(Beginning of INPUT MATERIAL)

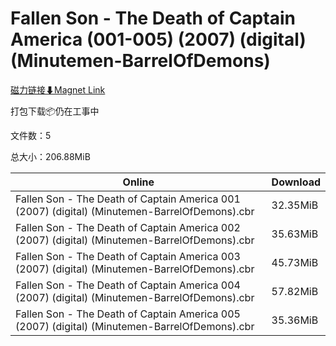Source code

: # Fallen Son - The Death of Captain America (001-005) (2007) (digital) (Minutemen-BarrelOfDemons)

[磁力链接⬇Magnet Link](magnet:?xt=urn:btih:c9f81a858467506339a4434d0ea2f68ac56e1257&dn=Fallen%20Son%20-%20The%20Death%20of%20Captain%20America%20%28001-005%29%20%282007%29%20%28digital%29%20%28Minutemen-BarrelOfDemons%29)

打包下载📦仍在工事中

文件数：5

总大小：206.88MiB

Online | Download
--- | ---
Fallen Son - The Death of Captain America 001 (2007) (digital) (Minutemen-BarrelOfDemons).cbr | 32.35MiB
Fallen Son - The Death of Captain America 002 (2007) (digital) (Minutemen-BarrelOfDemons).cbr | 35.63MiB
Fallen Son - The Death of Captain America 003 (2007) (digital) (Minutemen-BarrelOfDemons).cbr | 45.73MiB
Fallen Son - The Death of Captain America 004 (2007) (digital) (Minutemen-BarrelOfDemons).cbr | 57.82MiB
Fallen Son - The Death of Captain America 005 (2007) (digital) (Minutemen-BarrelOfDemons).cbr | 35.36MiB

(End of INPUT MATERIAL)

In the answer, include exactly the lines from the line containing "[磁力链接⬇Magnet L" through the end of the data, and nothing else.

* [SOLVED PROBLEM]
[磁力链接⬇Magnet Link](magnet:?xt=urn:btih:c9f81a858467506339a4434d0ea2f68ac56e1257&dn=Fallen%20Son%20-%20The%20Death%20of%20Captain%20America%20%28001-005%29%20%282007%29%20%28digital%29%20%28Minutemen-BarrelOfDemons%29)

打包下载📦仍在工事中

文件数：5

总大小：206.88MiB

Online | Download
--- | ---
Fallen Son - The Death of Captain America 001 (2007) (digital) (Minutemen-BarrelOfDemons).cbr | 32.35MiB
Fallen Son - The Death of Captain America 002 (2007) (digital) (Minutemen-BarrelOfDemons).cbr | 35.63MiB
Fallen Son - The Death of Captain America 003 (2007) (digital) (Minutemen-BarrelOfDemons).cbr | 45.73MiB
Fallen Son - The Death of Captain America 004 (2007) (digital) (Minutemen-BarrelOfDemons).cbr | 57.82MiB
Fallen Son - The Death of Captain America 005 (2007) (digital) (Minutemen-BarrelOfDemons).cbr | 35.36MiB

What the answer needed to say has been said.